Pictures paired with source code
========================
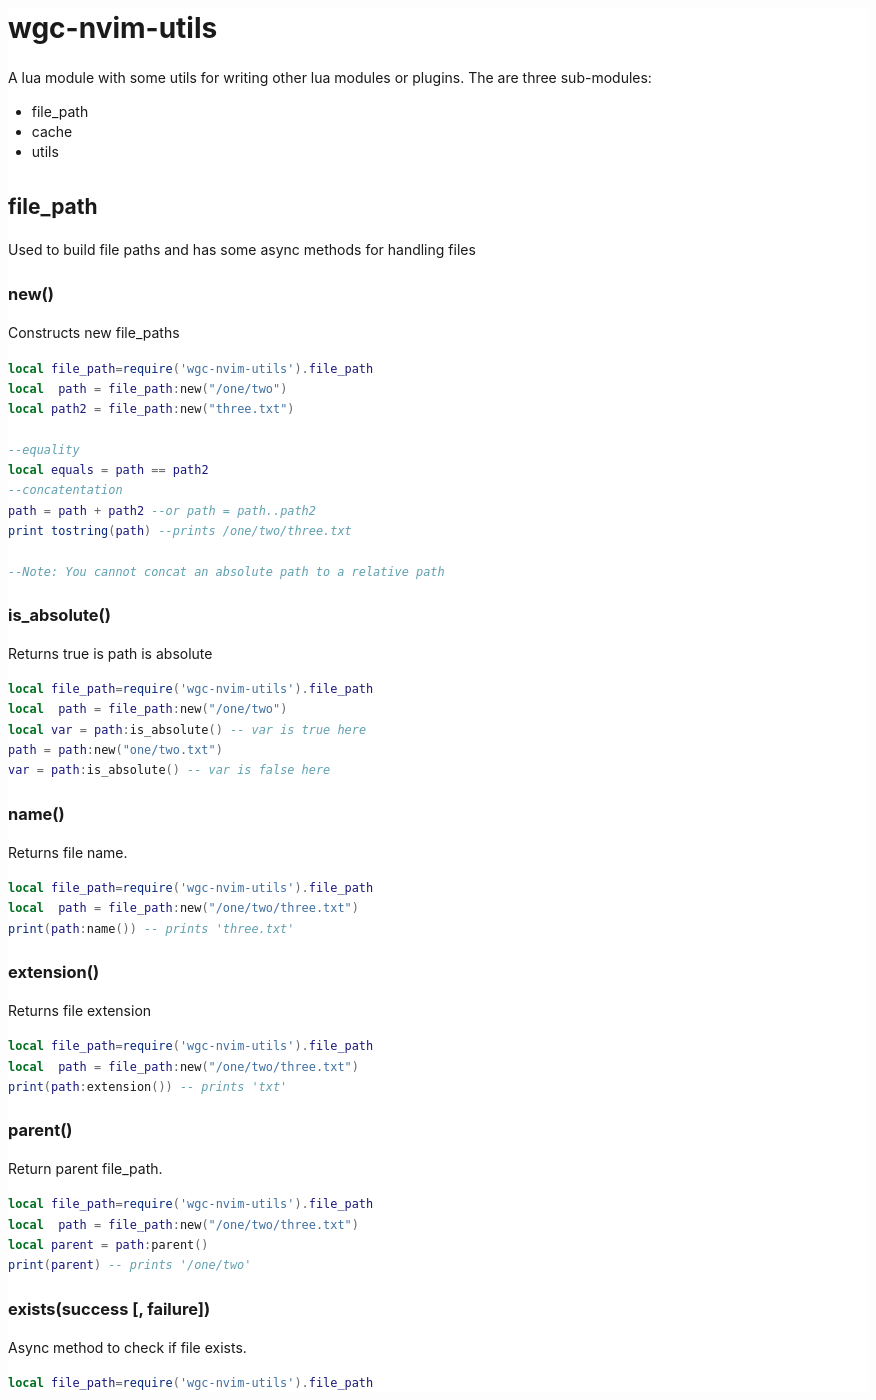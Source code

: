 # wgc-nvim-utils

A lua module with some utils for writing other lua modules or plugins. The are three sub-modules:

 - file_path
 - cache
 - utils

## file_path
Used to build file paths and has some async methods for handling files

### new()
Constructs new file_paths
```lua
local file_path=require('wgc-nvim-utils').file_path
local  path = file_path:new("/one/two")
local path2 = file_path:new("three.txt")

--equality
local equals = path == path2
--concatentation
path = path + path2 --or path = path..path2 
print tostring(path) --prints /one/two/three.txt

--Note: You cannot concat an absolute path to a relative path
```
### is_absolute()
Returns true is path is absolute
```lua
local file_path=require('wgc-nvim-utils').file_path
local  path = file_path:new("/one/two")
local var = path:is_absolute() -- var is true here
path = path:new("one/two.txt")
var = path:is_absolute() -- var is false here
```
### name()
Returns file name.
```lua
local file_path=require('wgc-nvim-utils').file_path
local  path = file_path:new("/one/two/three.txt")
print(path:name()) -- prints 'three.txt'
```
### extension()
Returns file extension
```lua
local file_path=require('wgc-nvim-utils').file_path
local  path = file_path:new("/one/two/three.txt")
print(path:extension()) -- prints 'txt'
```
### parent()
Return parent file_path.
```lua
local file_path=require('wgc-nvim-utils').file_path
local  path = file_path:new("/one/two/three.txt")
local parent = path:parent()
print(parent) -- prints '/one/two'
```
### exists(success [, failure])
Async method to check if file exists.
```lua
local file_path=require('wgc-nvim-utils').file_path
```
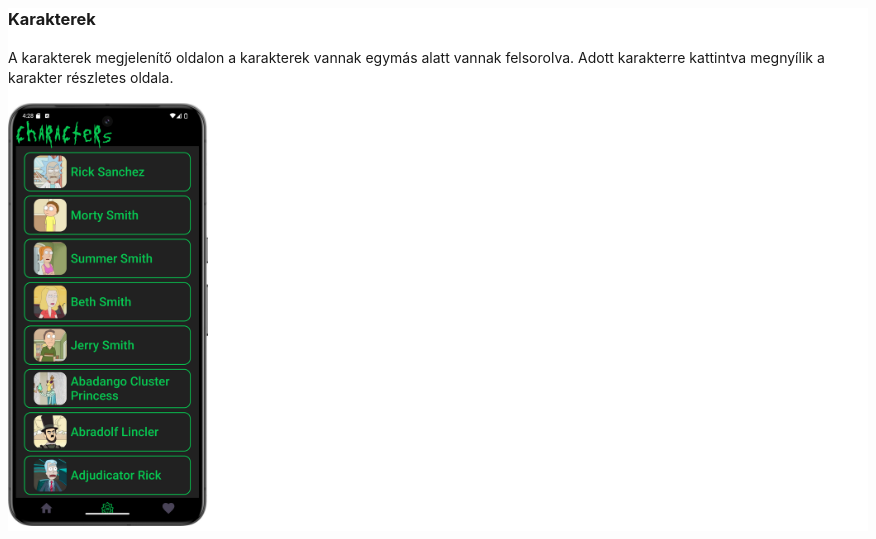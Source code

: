 ### Karakterek ###

A karakterek megjelenítő oldalon a karakterek vannak egymás alatt vannak felsorolva. Adott karakterre kattintva megnyílik a karakter részletes oldala.

<img src="./assets/CharacterListScreen.png" width="200">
========================
• _TASK TO CARRY OUT_: Beginning with the line above that contains "Return parent file_path." and ending with the line that contains "### Karakterek ###", quote each line exactly, keeping out the pictures.

• _SOLUTION_:
Return parent file_path.
```lua
local file_path=require('wgc-nvim-utils').file_path
local  path = file_path:new("/one/two/three.txt")
local parent = path:parent()
print(parent) -- prints '/one/two'
```
### exists(success [, failure])
Async method to check if file exists.
```lua
local file_path=require('wgc-nvim-utils').file_path
```
Source code

: ### Karakterek ###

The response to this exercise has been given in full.